Generally, I try to bottle 4 bottles of each beer when I send to competitions.  I send 2 in.  I drink one and take some mental notes, or even try to record some thoughts on paper on the weekend of the competition - that way I am tasting the same beer, filled the same way, at the same time it is being judged.  I save the 4th for when I get my score sheets and I can taste it again and refer back to the sheets.  This is particularly good if the comp. is efficiently run and you are getting your sheets back within a week or two of the comps.  Seems that more and more, competitions are turning this information around very quickly, which is great.

I think that a good judge provides useful feedback.  It’s true that a flavor might be ethyl hexanoate, and not acetaldehyde, and we know the difference- but it’s not at all helpful to not tell someone that, unless you also tell them what THAT means, and how to fix the beer that is flawed.  Big words do not a great judge make.

One thing that I"ve discovered over the years is that I don’t really like wheats, sours, or Belgians all that much.  But I am a great judge of the styles I don’t love.  Part of that is simply because it’s easier to deconstruct a beer that I don’t love- does that make me biased?  No, I don’t think bias comes into it.  Bias would be if I know my best friend brewed a certain beer, and I chose to pick that one over another beer that is better or equally good.
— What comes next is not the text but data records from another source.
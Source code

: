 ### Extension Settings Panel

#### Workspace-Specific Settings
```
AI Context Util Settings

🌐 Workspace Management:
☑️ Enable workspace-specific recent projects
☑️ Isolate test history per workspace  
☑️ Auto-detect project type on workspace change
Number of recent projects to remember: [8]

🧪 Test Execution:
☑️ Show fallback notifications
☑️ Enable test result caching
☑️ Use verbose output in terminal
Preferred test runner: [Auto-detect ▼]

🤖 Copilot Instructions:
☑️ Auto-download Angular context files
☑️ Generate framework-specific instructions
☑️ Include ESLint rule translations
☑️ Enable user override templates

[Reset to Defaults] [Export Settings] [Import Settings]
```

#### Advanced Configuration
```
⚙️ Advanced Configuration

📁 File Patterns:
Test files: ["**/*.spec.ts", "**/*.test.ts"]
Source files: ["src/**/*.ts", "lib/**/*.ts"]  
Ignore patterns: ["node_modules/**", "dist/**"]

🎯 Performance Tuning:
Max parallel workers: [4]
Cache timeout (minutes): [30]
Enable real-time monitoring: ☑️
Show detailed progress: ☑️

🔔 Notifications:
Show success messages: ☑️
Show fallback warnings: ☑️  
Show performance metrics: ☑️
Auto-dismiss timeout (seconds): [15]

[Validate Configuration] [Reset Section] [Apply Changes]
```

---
More threads like this and I might just go for BJCP status.  I think my palte is not up to speed, but I am getting better.  I really have trouble with not wanting to make a mistake and not detecting the proper causes to an effect, but it sounds like you don’t have to have a remedy, just because the beer has a detectable flaw?

In my opinion, the value of a good judge sheet is feedback from an outsider who knows at least a little bit about beer. I don’t think teaching how to brew is necessary. Especially with the volume of great info available. For example, it should be a given how to avoid oxidation… so, “faint cardboard flavor, slight oxidation” is good enough. I can figure out where it’s coming from.

Not all homebrewers are so educated on off-flavors and how to avoid/mitigate them.  Your example of oxidization is a great one.  Some homebrewers may not realize that this is even an off-flavor.  There is a whole lot of ugly baby syndrome out there when it comes to homebrewers.  Some homebrewers may not realize that could be the result of their process - such as not carefully bottling from the keg because they’re not detecting it in what they’re drinking at home (This happened to me once).  Oxidation in varying degrees of severity is probably the most common off-flavor in entries to competitions.

well, you do need to be able to provide feedback to address faults if you want a good score, and (forgetting the whole exam thing for the moment) if you want to be helpful to the brewer.

for everyone, remember Feedback includes not just fixing “off” characters, but what style it might better fit into, and how it differs from the style it is entered into. 
“This style has a richer, heavily-balanced-to-malt profile than is present in your beer, or is covered by the high level of sharp, astringent hop characters and what appears to be a wild yeast infection.” - that offers some explanation.  “DMS - uncover your boil” - doesn’t really help anyone.

That’s because you’re on this forum  ;D

No, really.

Ray Daniels calls the ugly baby syndrome as cellar blindness, as in that beer was excellent in my basement and I entered it. I have been guilty of that, and now get a second opinion from my wife, who has a better palete.

Agree on excellent beer being degraded in the bottling process. One of my issues was creating diacetyl in a Pilsner through rushed bottling. Diacetyl was in the control bottle I had when reading the score sheet. Had a sample from the keg, and it was clean.

Ok. Just had a BJCP judged Helles - it was Horst Dornbusch’s Edel Hell - 3.9% ABV.  Got totally dinged by a judge for being too high in alcohol for the style.  Because of that it got a 25…

Screw this BS!

Hmm, isn’t 3.9 too low for 1D? I wonder if they meant hot alcohol, solventy? Is a fault marked on the left hand column?